Artikel 19

Print this page

  weegschaal.png

 

1. In geval van een vordering tot vervallenverklaring op grond van artikel 58, lid 1, onder a), van Verordening (EU) 2017/1001 verzoekt het Bureau de houder van het Uniemerk binnen een door het Bureau te stellen termijn het bewijs van het normale gebruik van het merk te leveren. Indien de houder binnen de gestelde termijn geen bewijs van het normale gebruik levert of geen redenen voor het niet gebruiken verstrekt, of indien het aangedragen bewijsmateriaal of de verstrekte redenen kennelijk irrelevant of kennelijk ontoereikend zijn, wordt het Uniemerk vervallen verklaard. Het bepaalde in artikel 10, leden 3, 4, 6 en 7, van deze verordening is van overeenkomstige toepassing.

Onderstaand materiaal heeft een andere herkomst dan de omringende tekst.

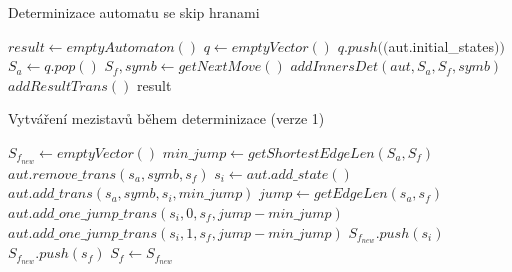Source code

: \begin{algorithm}
    \caption{Determinizace automatu se skip hranami}
    \label{deter_core}
        \begin{algorithmic}[1]
                \State $result \gets emptyAutomaton()$
                \State $q \gets emptyVector()$
                \State $q.push(($aut.initial\_states$))$
                    \State $S_a \gets q.pop()$
                        \State $S_f,symb \gets getNextMove()$
                        \State $addInnersDet(aut,S_a,S_f,symb)$
                        \State $addResultTrans()$
                    \EndWhile
                \EndWhile
                \State \Return result
            \EndProcedure
        \end{algorithmic}
\end{algorithm}

\begin{algorithm}
    \caption{Vytváření mezistavů během determinizace (verze 1)}
    \label{add_inners_3}
        \begin{algorithmic}[1]
                \State $S_{f_{new}} \gets emptyVector()$
                \State $min\_jump \gets getShortestEdgeLen(S_a,S_f)$
                                \State $aut.remove\_trans(s_a, symb, s_f)$
                                \State $s_i \gets aut.add\_state()$
                                \State $aut.add\_trans(s_a,symb,s_i,min\_jump)$
                                \State $jump \gets getEdgeLen(s_a,s_f)$
                                \State $aut.add\_one\_jump\_trans(s_i, 0, s_f, jump - min\_jump)$
                                \State $aut.add\_one\_jump\_trans(s_i, 1, s_f, jump - min\_jump)$
                                \State $S_{f_{new}}.push(s_i)$
                            \EndIf
                        \EndFor
                    \Else
                        \State $S_{f_{new}}.push(s_f)$
                    \EndIf
                \EndFor
                \State $S_f \gets S_{f_{new}}$
            \EndProcedure
        \end{algorithmic}
\end{algorithm} 

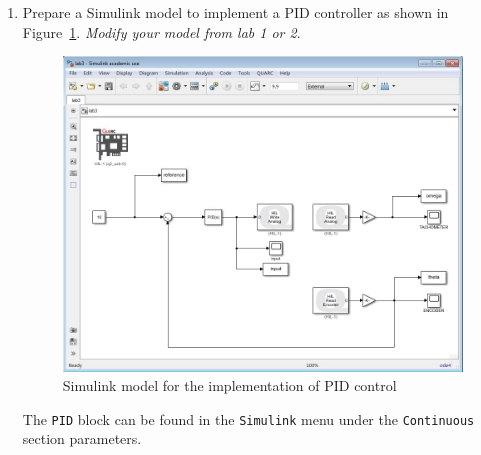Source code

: \begin{enumerate}
\item Prepare a \textsf{Simulink} model to implement a PID controller as
shown in Figure~\ref{fig:model6}\@. \emph{Modify your model from lab 1 or 2}.
\begin{figure}[htbp]
\centering
\includegraphics[width=0.6\hsize]{pix/lab3.jpg}
\caption{\textsf{Simulink} model for the implementation of PID control}\label{fig:model6}
\end{figure}%
The \verb|PID| block can be found in the \verb|Simulink| menu under the
\verb|Continuous| section parameters.


\end{enumerate}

2. Een verzoek om een bewijs van gebruik overeenkomstig artikel 64, lid 2 of lid 3, van Verordening (EU) 2017/1001 is ontvankelijk als de houder van het Uniemerk een dergelijk verzoek als een onvoorwaardelijk verzoek in een afzonderlijk document indient binnen de door het Bureau overeenkomstig artikel 17, lid 1, van deze verordening gestelde termijn. Wanneer de houder van het Uniemerk heeft verzocht om bewijs van gebruik van een ouder merk of van geldige redenen voor het niet-gebruiken in overeenstemming met de eisen van artikel 64, lid 2 of lid 3, van Verordening (EU) 2017/1001, verzoekt het Bureau de eiser die nietigverklaring vordert, om het verlangde bewijs binnen een door het Bureau vastgestelde termijn in te dienen. Indien de eiser die nietigverklaring vordert, binnen de gestelde termijn geen bewijs van het normale gebruik levert of geen redenen voor het niet gebruiken verstrekt, of indien het aangedragen bewijsmateriaal of de verstrekte redenen kennelijk irrelevant of kennelijk ontoereikend zijn, wijst het Bureau de vordering tot nietigverklaring af voor zover deze op dat oudere merk is gebaseerd. Het bepaalde in artikel 10, leden 3 tot en met 7, van deze verordening is van overeenkomstige toepassing.